512 Williams Hall, (802) 656-1184

 

Luis Vivanco is a Cultural Anthropologist and Director of the UVM Latin American Studies Program. He holds a B.A. in Religion from Dartmouth College (1991), and M.A. (1995) and Ph.D. (1999) degrees in Cultural Anthropology from Princeton University. He came to UVM in 1997 as a New England Board of Higher Education Dissertation Write-up Fellow, and began as Assistant Professor in 1999.

Luis' scholarship focuses on the socio-cultural and political aspects of "saving nature" in Monte Verde, Costa Rica and Oaxaca, Mexico. This ethnographic research explores how meanings of nature and social change are debated, negotiated, imposed, and resisted through environmental and indigenous social movements, ecotourism, and sustainable development. The theoretical focus is on how ideas about nature and its conservation - in areas like science, media, state and non-state bureaucracies, local knowledge - are produced, circulated, and transformed as social groups with divergent interests and knowledge interact and conflict with each other in contexts of rapid environmental degradation and globalization. He has published his work in various journals (American Anthropologist, Ethnology, Alternatives Journal, The Ecologist) and books on democracy and environmentalism; reconstructing conservation; tourism; and religion and cinema. He is currently finishing a book manuscript on his Costa Rica research, tentatively titled Green Encounters: Defining and Reshaping Conservation in Rural Costa Rica. He is also the co-editor of two books: Talking About People: Readings in Contemporary Cultural Anthropology (McGraw-Hill, with Bill Haviland and Rob Gordon) and Tarzan was an Ecotourist…And Other Reflections on the Anthropology of Adventure (with Rob Gordon).

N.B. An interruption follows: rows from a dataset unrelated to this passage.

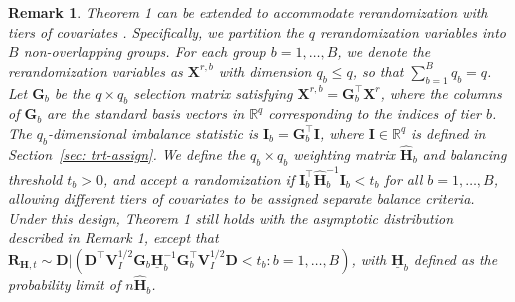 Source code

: \documentclass[12pt]{article}
\newtheorem{remark}{Remark}
\newcommand{\bX}{\boldsymbol{X}}\newcommand{\bO}{\boldsymbol{O}}
\newcommand{\bI}{\boldsymbol{I}}
\newcommand{\bD}{\boldsymbol{D}}
\newcommand{\bfV}{\mathbf{V}}
\begin{document}
\begin{remark}\label{rmk: tiers-of-covariates}
{Theorem 1 can be extended to accommodate rerandomization 
with tiers of covariates \citep{morgan2015rerandomization}. Specifically, we partition the $q$ rerandomization variables into $B$ non-overlapping groups. For each group $b = 1, \dots, B$, we denote the rerandomization variables as $\bX^{r,b}$ with dimension $q_b \leq q$, so that $\sum_{b=1}^B q_b = q$. 
Let $\mathbf{G}_b$ be the $q \times q_b$ selection matrix satisfying $\bX^{r,b} = \mathbf{G}_b^\top \bX^r$, where the columns of $\mathbf{G}_b$ are the standard basis vectors in $\mathbb{R}^q$ corresponding to the indices of tier $b$. The $q_b$-dimensional imbalance statistic is $\bI_b = \mathbf{G}_b^\top \bI$, where $\bI \in \mathbb{R}^q$ is defined in Section~\ref{sec: trt-assign}.
We define the $q_b \times q_b$ weighting matrix $\widehat{\mathbf{H}}_b$ and balancing threshold $t_b > 0$, and accept a randomization if $\bI_b^\top \widehat{\mathbf{H}}_b^{-1} \bI_b < t_b$ for all $b = 1, \dots, B$, allowing different tiers of covariates to be assigned separate balance criteria. Under this design, Theorem 1 still holds with the asymptotic distribution described in Remark 1, except that $\boldsymbol{R}_{\mathbf{H},t} \sim \bD|(\bD^\top\bfV_I^{1/2} \mathbf{G}_b \underline{\mathbf{H}}_b^{-1} \mathbf{G}_b^\top \bfV_I^{1/2} \bD < t_b: b = 1,\dots, B)$, with $\underline{\mathbf{H}}_b$ defined as the probability limit of 
$n\widehat{\mathbf{H}}_b$.}
\end{remark}


\end{document}
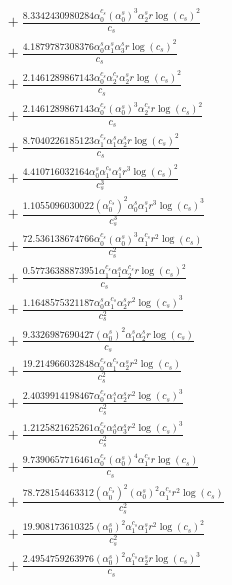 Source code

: \documentclass[10pt]{article}
\begin{document}
\begin{align*}
&{}  + \frac{8.3342430980284 \alpha_{0}^{c_s} \left(\alpha_{0}^s\right)^{3} \alpha_{2}^s r \log{\left(c_{s} \right)}^{2}}{c_{s}} \\
&{}  + \frac{4.1879787308376 \alpha_{0}^s \alpha_{1}^s \alpha_{3}^s r \log{\left(c_{s} \right)}^{2}}{c_{s}} \\
&{}  + \frac{2.1461289867143 \alpha_{0}^{c_s} \alpha_{2}^{c_s} \alpha_{2}^s r \log{\left(c_{s} \right)}^{2}}{c_{s}} \\
&{}  + \frac{2.1461289867143 \alpha_{0}^{c_s} \left(\alpha_{0}^s\right)^{3} \alpha_{2}^{c_s} r \log{\left(c_{s} \right)}^{2}}{c_{s}} \\
&{}  + \frac{8.7040226185123 \alpha_{1}^{c_s} \alpha_{1}^s \alpha_{2}^s r \log{\left(c_{s} \right)}^{2}}{c_{s}} \\
&{}  + \frac{4.410716032164 \alpha_{0}^s \alpha_{1}^{c_s} \alpha_{1}^s r^{3} \log{\left(c_{s} \right)}^{2}}{c_{s}^{3}} \\
&{}  + \frac{1.1055096030022 \left(\alpha_{0}^{c_s}\right)^{2} \alpha_{0}^s \alpha_{1}^s r^{3} \log{\left(c_{s} \right)}^{3}}{c_{s}^{3}} \\
&{}  + \frac{72.536138674766 \alpha_{0}^{c_s} \left(\alpha_{0}^s\right)^{3} \alpha_{1}^{c_s} r^{2} \log{\left(c_{s} \right)}}{c_{s}^{2}} \\
&{}  + \frac{0.57736388873951 \alpha_{1}^{c_s} \alpha_{1}^s \alpha_{2}^{c_s} r \log{\left(c_{s} \right)}^{2}}{c_{s}} \\
&{}  + \frac{1.1648575321187 \alpha_{0}^s \alpha_{1}^{c_s} \alpha_{2}^s r^{2} \log{\left(c_{s} \right)}^{3}}{c_{s}^{2}} \\
&{}  + \frac{9.3326987690427 \left(\alpha_{0}^s\right)^{2} \alpha_{1}^s \alpha_{2}^s r \log{\left(c_{s} \right)}}{c_{s}} \\
&{}  + \frac{19.214966032848 \alpha_{0}^{c_s} \alpha_{1}^{c_s} \alpha_{2}^s r^{2} \log{\left(c_{s} \right)}}{c_{s}^{2}} \\
&{}  + \frac{2.4039914198467 \alpha_{0}^{c_s} \alpha_{1}^s \alpha_{2}^s r^{2} \log{\left(c_{s} \right)}^{3}}{c_{s}^{2}} \\
&{}  + \frac{1.2125821625261 \alpha_{0}^{c_s} \alpha_{0}^s \alpha_{3}^s r^{2} \log{\left(c_{s} \right)}^{3}}{c_{s}^{2}} \\
&{}  + \frac{9.7390657716461 \alpha_{0}^{c_s} \left(\alpha_{0}^s\right)^{4} \alpha_{1}^{c_s} r \log{\left(c_{s} \right)}}{c_{s}} \\
&{}  + \frac{78.728154463312 \left(\alpha_{0}^{c_s}\right)^{2} \left(\alpha_{0}^s\right)^{2} \alpha_{1}^{c_s} r^{2} \log{\left(c_{s} \right)}}{c_{s}^{2}} \\
&{}  + \frac{19.908173610325 \left(\alpha_{0}^s\right)^{2} \alpha_{1}^{c_s} \alpha_{1}^s r^{2} \log{\left(c_{s} \right)}^{2}}{c_{s}^{2}} \\
&{}  + \frac{2.4954759263976 \left(\alpha_{0}^s\right)^{2} \alpha_{1}^{c_s} \alpha_{2}^s r \log{\left(c_{s} \right)}^{3}}{c_{s}}
\end{align*}
\end{document}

Complementing his academic work, Luis is involved in Indigenous tourism activism, as a board member of Indigenous Tourism Rights International, and as a founding member of Dialogos: A Forum for Intercultural Encounters. Both organizations facilitate dialogues and encounters between Indigenous and non-Indigenous peoples on themes of cultural regeneration, social and political justice, and democratic solutions to environmental degradation.

He has received a number of prestigious awards to support his ethnographic research, including Wenner-Gren Foundation for Anthropological Research, MacArthur Foundation, Mellon Foundation, and the New England Board of Higher Education. He has also received a National Endowment for the Humanities grant to attend an cultural studies institute at the East-West Center (University of Hawai'i) and a Fullbright Award to teach at the University of Costa Rica.

Luis teaches a variety of courses for the department. In his area of research specialization, he teaches courses on Culture and Global Environmental Problems, Culture and Globalization, Applied and Development Anthropology, and a study abroad course in Oaxaca, Mexico on Indigenous political and environmental activism. He also teaches Ethnographic Research Methods, Anthropological Theory, Latinos in the U.S.,, Race and Ethnicity in the U.S., and Introduction to Human Cultures. He is a member of the Integrated Social Science Program, the John Dewey Honors Program, and the UVM Graduate Faculty.